Search the records below for the word "code" and show every line where it occurs.

*** RECORDS FOR PROCESSING ***

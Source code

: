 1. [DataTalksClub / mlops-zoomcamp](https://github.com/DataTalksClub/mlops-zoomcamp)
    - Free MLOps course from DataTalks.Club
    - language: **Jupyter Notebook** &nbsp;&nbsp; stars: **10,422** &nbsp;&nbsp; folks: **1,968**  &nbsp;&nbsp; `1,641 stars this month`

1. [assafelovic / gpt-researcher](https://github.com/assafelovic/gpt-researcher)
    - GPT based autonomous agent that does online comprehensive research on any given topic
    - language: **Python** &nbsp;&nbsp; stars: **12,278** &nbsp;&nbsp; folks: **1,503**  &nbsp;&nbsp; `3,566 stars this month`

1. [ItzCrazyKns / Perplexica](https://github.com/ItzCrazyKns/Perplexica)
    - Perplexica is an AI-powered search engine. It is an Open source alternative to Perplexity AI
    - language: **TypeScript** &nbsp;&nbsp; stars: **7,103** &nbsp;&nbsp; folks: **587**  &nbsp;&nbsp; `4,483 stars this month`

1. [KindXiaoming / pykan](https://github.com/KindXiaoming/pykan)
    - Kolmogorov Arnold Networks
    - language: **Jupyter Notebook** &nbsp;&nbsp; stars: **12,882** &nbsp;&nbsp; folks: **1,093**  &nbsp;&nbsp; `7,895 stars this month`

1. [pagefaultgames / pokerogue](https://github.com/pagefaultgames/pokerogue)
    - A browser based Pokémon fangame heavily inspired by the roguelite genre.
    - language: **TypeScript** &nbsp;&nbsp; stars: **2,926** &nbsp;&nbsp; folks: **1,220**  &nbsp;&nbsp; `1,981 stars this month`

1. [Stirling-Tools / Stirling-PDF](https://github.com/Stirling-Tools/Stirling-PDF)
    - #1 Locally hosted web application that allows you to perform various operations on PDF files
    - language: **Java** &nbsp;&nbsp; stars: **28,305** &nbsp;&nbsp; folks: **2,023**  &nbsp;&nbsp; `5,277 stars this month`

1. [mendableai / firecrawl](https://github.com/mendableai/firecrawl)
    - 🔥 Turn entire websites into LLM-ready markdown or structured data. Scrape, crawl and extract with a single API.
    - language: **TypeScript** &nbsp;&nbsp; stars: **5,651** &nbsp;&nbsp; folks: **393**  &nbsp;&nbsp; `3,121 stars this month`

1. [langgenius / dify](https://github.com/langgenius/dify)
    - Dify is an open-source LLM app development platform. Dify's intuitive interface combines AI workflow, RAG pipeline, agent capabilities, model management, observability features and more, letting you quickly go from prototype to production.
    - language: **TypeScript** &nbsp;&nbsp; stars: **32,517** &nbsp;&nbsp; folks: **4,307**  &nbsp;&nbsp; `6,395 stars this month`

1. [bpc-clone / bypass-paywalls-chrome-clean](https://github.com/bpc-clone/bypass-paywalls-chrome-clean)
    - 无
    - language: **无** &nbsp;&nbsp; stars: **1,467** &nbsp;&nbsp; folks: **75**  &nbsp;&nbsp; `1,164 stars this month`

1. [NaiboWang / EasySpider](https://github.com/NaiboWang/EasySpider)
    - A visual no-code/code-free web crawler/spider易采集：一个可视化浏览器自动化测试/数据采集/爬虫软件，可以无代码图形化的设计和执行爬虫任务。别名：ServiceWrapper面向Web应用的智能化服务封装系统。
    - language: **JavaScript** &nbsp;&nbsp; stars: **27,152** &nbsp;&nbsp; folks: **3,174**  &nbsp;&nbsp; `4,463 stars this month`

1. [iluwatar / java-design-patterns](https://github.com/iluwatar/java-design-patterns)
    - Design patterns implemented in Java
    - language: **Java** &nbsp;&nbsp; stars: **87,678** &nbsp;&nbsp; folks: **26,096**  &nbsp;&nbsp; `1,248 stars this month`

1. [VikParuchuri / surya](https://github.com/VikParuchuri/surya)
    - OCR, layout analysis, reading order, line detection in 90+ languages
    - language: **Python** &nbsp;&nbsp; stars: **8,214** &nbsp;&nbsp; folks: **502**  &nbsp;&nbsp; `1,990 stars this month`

***

## TASK ANSWER
Source code
    - A visual no-code/code-free web crawler/spider易采集：一个可视化浏览器自动化测试/数据采集/爬虫软件，可以无代码图形化的设计和执行爬虫任务。别名：ServiceWrapper面向Web应用的智能化服务封装系统。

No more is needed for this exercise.